As mentioned earlier, 120/240 high-leg delta has that bonus single-phase 208v, but this may not be very advantageous then, considering all of the drawbacks about 208v I just described. 120/240 high-leg delta already provides three different ways to make 240v single-phase, so there isn't really a compelling reason to intentionally use the single-phase 208v "bonus" that it provides. If anything, it's just a nuisance and footgun to watch out for. But this very much turns on what sort of loads you'll have in your home.
The prevalence of 120/240 split-phase in American homes is in-part due to its bias towards serving lots of small 120v single-phase appliances and then a handful of larger appliances that need 240v single-phase. This works out great, until you want to draw more than 1500 W from a standard NEMA 5 receptacle.

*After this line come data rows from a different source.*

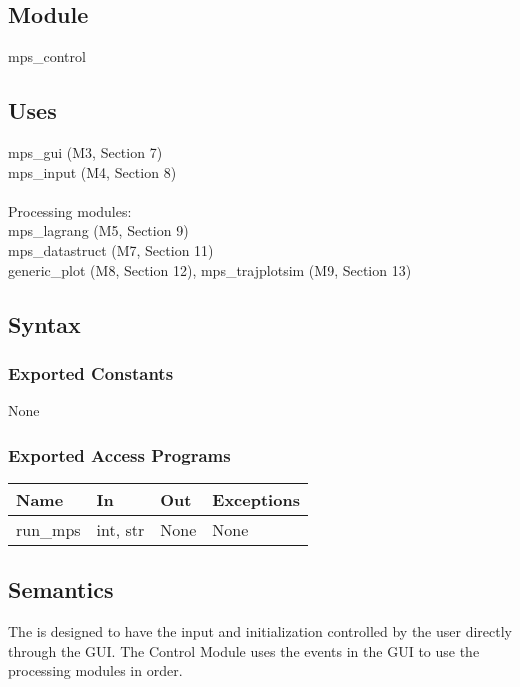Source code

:\documentclass[12pt, titlepage]{article}
\begin{document}
\subsection{Module}

mps\_control

\subsection{Uses}

mps\_gui (M3, Section 7)\\
mps\_input (M4, Section 8)\\\\
Processing modules: \\
mps\_lagrang (M5, Section 9)\\
mps\_datastruct (M7, Section 11)\\
generic\_plot (M8, Section 12), mps\_trajplotsim (M9, Section 13) 

\subsection{Syntax}

\subsubsection{Exported Constants}

None

\subsubsection{Exported Access Programs}

\begin{center}
\begin{tabular}{p{2cm} p{4cm} p{4cm} p{2cm}}
\hline
\textbf{Name} & \textbf{In} & \textbf{Out} & \textbf{Exceptions} \\
\hline
run\_mps & int, str & None & None \\
\hline
\end{tabular}
\end{center}

\subsection{Semantics}

The \progname is designed to have the input and initialization controlled by 
the user directly through the GUI.
The \progname Control Module uses the events in the \progname GUI to use the 
processing modules in order.
\end{document}
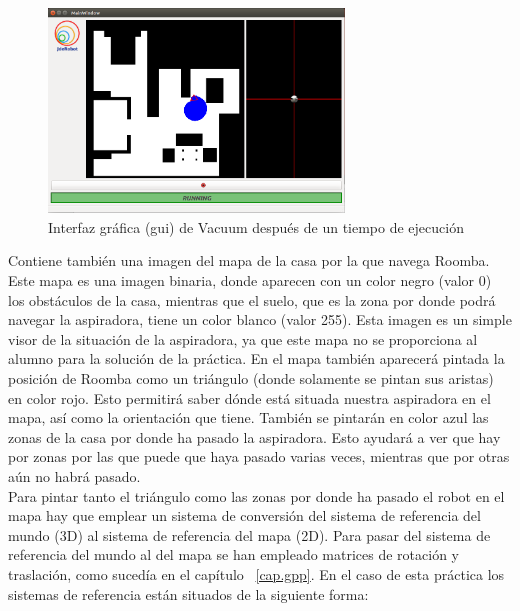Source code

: \begin{figure}[H]
  \begin{center}
    \includegraphics[width=0.7\textwidth]{figures/Vacuum/GUI2.png}
		\caption{Interfaz gráfica (\acrshort{gui}) de Vacuum después de un tiempo de ejecución}
		\label{fig.GUI2}
		\end{center}
\end{figure}

Contiene también una imagen del mapa de la casa por la que navega Roomba. Este mapa es una imagen binaria, donde aparecen con un color negro (valor 0) los obstáculos de la casa, mientras que el suelo, que es la zona por donde podrá navegar la aspiradora, tiene un color blanco (valor 255). Esta imagen es un simple visor de la situación de la aspiradora, ya que este mapa no se proporciona al alumno para la solución de la práctica. En el mapa también aparecerá pintada la posición de Roomba como un triángulo (donde solamente se pintan sus aristas) en color rojo. Esto permitirá saber dónde está situada nuestra aspiradora en el mapa, así como la orientación que tiene. También se pintarán en color azul las zonas de la casa por donde ha pasado la aspiradora. Esto ayudará a ver que hay por zonas por las que puede que haya pasado varias veces, mientras que por otras aún no habrá pasado.\\

Para pintar tanto el triángulo como las zonas por donde ha pasado el robot en el mapa hay que emplear un sistema de conversión del sistema de referencia del mundo (3D) al sistema de referencia del mapa (2D). Para pasar del sistema de referencia del mundo al del mapa se han empleado matrices de rotación y traslación, como sucedía en el capítulo ~\ref{cap.gpp}. En el caso de esta práctica los sistemas de referencia están situados de la siguiente forma:

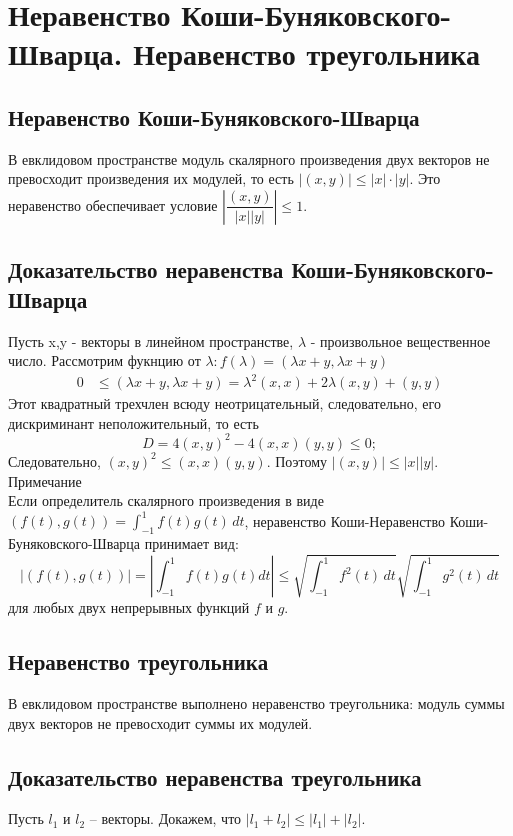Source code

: \documentclass[12pt]{article}
\begin{document}
\section{Неравенство Коши-Буняковского-Шварца. Неравенство треугольника}
\subsection{Неравенство Коши-Буняковского-Шварца}
В евклидовом пространстве модуль скалярного произведения двух векторов не превосходит произведения их модулей, то есть  $|(x,y)| \leq |x| \cdot |y|$.  Это неравенство обеспечивает условие $\left|\dfrac{(x,y)}{|x||y|}\right| \leq 1$.

\subsection{Доказательство неравенства Коши-Буняковского-Шварца}
Пусть x,y - векторы в линейном пространстве, $\lambda$  - произвольное вещественное число. Рассмотрим фукнцию от $\lambda: f(\lambda)=(\lambda x+y,\lambda x+y)$
\begin{align*}
    0 & \leq (\lambda x + y, \lambda x + y)= \lambda^2 (x,x) + 2\lambda (x,y) + (y,y)
\end{align*}
Этот квадратный трехчлен всюду неотрицательный, следовательно, его дискриминант неположительный, то есть
$$D=4(x,y)^2-4(x,x)(y,y)\leq0;$$
Следовательно, $(x,y)^2\leq(x,x)(y,y)$.
Поэтому $|(x,y)| \leq |x||y|$.\\
Примечание \\
Если определитель скалярного произведения в виде $(f(t),g(t))=\int_{-1}^{1} f(t)g(t) \,dt$, неравенство Коши-Неравенство Коши-Буняковского-Шварца принимает вид:
$$|(f(t),g(t))| = \left|\int_{-1}^{1} f(t)g(t)dt\right| \leq \sqrt{\int_{-1}^{1} f^2(t)\,dt} \sqrt{\int_{-1}^{1} g^2(t)\,dt}$$
для любых двух непрерывных функций $f$ и $g$.

\subsection{Неравенство треугольника}
В евклидовом пространстве выполнено неравенство треугольника: модуль суммы двух векторов не превосходит суммы их модулей.

\subsection{Доказательство неравенства треугольника}
Пусть $l_1$ и $l_2$ – векторы.
Докажем, что $|l_1 + l_2| \leq |l_1|+|l_2|$.
\end{document}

For light commercial buildings, they're assumed to have a lot more 120v single-appliances but rather than TVs and toasters, it used to be a lot of lighting. As in, ceiling lamps. So to provide power to these businesses with less resistive losses for the utility (not discussed here), as well as balancing the utility's 3-phase grid, these customers get 120/208 wye service. The idea is that every third equal-length string of ceiling lamps is between different phases. So if they're 120v single-phase lamps, the wiring would be phase A to neutral, phase B to neutral, or phase C to neutral. But if they're 208v single-phase lamps, then wiring would be phases A to B, B to C, or C to A. In either case, the service is perfectly balanced and the resistive losses are reduced for the utility by supplying the customer with 3-phase. The customer can also supply their HVAC or elevators with 3-phase 208v, which generally works fine.

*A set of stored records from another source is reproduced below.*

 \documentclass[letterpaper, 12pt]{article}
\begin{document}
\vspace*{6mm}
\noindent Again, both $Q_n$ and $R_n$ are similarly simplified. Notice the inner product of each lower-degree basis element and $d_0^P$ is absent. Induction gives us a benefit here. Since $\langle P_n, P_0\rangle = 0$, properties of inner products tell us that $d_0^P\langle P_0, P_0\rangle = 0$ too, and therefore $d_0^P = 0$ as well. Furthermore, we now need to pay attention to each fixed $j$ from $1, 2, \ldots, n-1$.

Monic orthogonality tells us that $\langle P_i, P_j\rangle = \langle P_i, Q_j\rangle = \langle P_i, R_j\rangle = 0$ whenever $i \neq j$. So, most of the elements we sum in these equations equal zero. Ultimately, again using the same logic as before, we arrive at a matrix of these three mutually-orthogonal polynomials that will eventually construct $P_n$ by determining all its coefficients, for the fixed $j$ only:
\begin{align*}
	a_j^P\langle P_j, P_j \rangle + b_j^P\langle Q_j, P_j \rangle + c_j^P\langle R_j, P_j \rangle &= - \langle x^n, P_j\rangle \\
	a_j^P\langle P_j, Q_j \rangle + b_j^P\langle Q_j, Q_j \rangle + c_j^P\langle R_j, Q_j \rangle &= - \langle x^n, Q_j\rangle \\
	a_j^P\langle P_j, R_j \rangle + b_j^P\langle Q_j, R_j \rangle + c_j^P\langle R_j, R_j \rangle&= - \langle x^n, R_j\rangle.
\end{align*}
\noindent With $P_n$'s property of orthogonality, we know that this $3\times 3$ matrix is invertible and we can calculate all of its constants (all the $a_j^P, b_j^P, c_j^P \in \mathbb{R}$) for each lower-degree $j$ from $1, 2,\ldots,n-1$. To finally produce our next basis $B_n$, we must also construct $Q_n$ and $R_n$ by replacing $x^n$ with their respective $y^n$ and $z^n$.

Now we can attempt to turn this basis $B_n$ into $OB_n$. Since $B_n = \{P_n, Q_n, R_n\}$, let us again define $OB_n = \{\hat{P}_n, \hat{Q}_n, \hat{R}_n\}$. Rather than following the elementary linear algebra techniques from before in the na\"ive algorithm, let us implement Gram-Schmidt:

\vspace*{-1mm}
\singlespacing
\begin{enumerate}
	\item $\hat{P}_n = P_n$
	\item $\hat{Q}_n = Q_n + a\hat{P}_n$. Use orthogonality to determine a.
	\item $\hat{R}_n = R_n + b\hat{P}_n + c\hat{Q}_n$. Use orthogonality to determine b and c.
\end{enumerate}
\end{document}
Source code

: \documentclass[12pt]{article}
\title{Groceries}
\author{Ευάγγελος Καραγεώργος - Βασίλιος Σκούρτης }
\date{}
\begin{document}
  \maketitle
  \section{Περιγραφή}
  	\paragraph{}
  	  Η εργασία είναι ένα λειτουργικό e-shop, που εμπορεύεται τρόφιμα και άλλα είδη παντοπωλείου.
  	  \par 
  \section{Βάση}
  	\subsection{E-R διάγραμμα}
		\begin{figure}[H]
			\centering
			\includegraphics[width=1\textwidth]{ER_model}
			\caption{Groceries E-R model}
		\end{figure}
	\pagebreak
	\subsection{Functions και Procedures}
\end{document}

The same perfectly-balanced scenario is not possible for 120/240 high-leg delta if there are substantial 120v single-phase loads. This is because -- from the diagram above -- the 120v single-phase only exists between neutral and either phase A or phase C. Balancing every other lamp onto the available 120v single-phase wiring combinations always results in underloading phase B. The utility won't be happy, and because ungrounded conductor wire sizes must be identically-sized for a 3-phase high-leg delta, this means the copper/aluminum for phase B is being wasted. This is partly why 120/240 high-leg delta is somewhat rare nowadays. However, 240v single-phase lamps can be balanced with a high-leg delta.
To be more clear, the benefit of 120/208 wye is the ability to supply lots of 120v single-phase appliances without major balancing issues. The drawback is that 208 < 240. The benefit of 120/240 high-leg delta is supplying lots of 240v single-phase or three-phase appliances, but has a lower capacity for 120v single-phase appliances and a confusing 208v.
With all that said, we can now answer your questions 1 and 2 simultaneously. Since you expect to have numerous 120v loads, but want the flexibility to also feed 240v single-phase, 120/208 wye is looking pretty good. A three-phase panel would have it so that every breaker slot is fed from a different phase, so a single-phase circuit would have one hot wire from the breaker, and another wire to the common neutral bar. This setup is easy to work with and has no chance of 208v appearing w.r.t the neutral bar. You would have to contend with an electric car that charges slight slower, and a dryer that runs slightly longer.
For question 3, I'm of the opinion that balancing phases in a residence -- even one with three-phase -- should stop when it becomes more granular than individual breakers. Obviously, three-phase loads are self-balancing. But for single-phase 120v and single-phase 240v circuits, it's a "best effort" where your electric car charger, dryer, and welder are placed on different phases, and your bedrooms on different phases. Anything more optimized than that is excessive and is barely noticeable by the utility anyway. They're probably more concerned about your power factor than the phase balance anyway.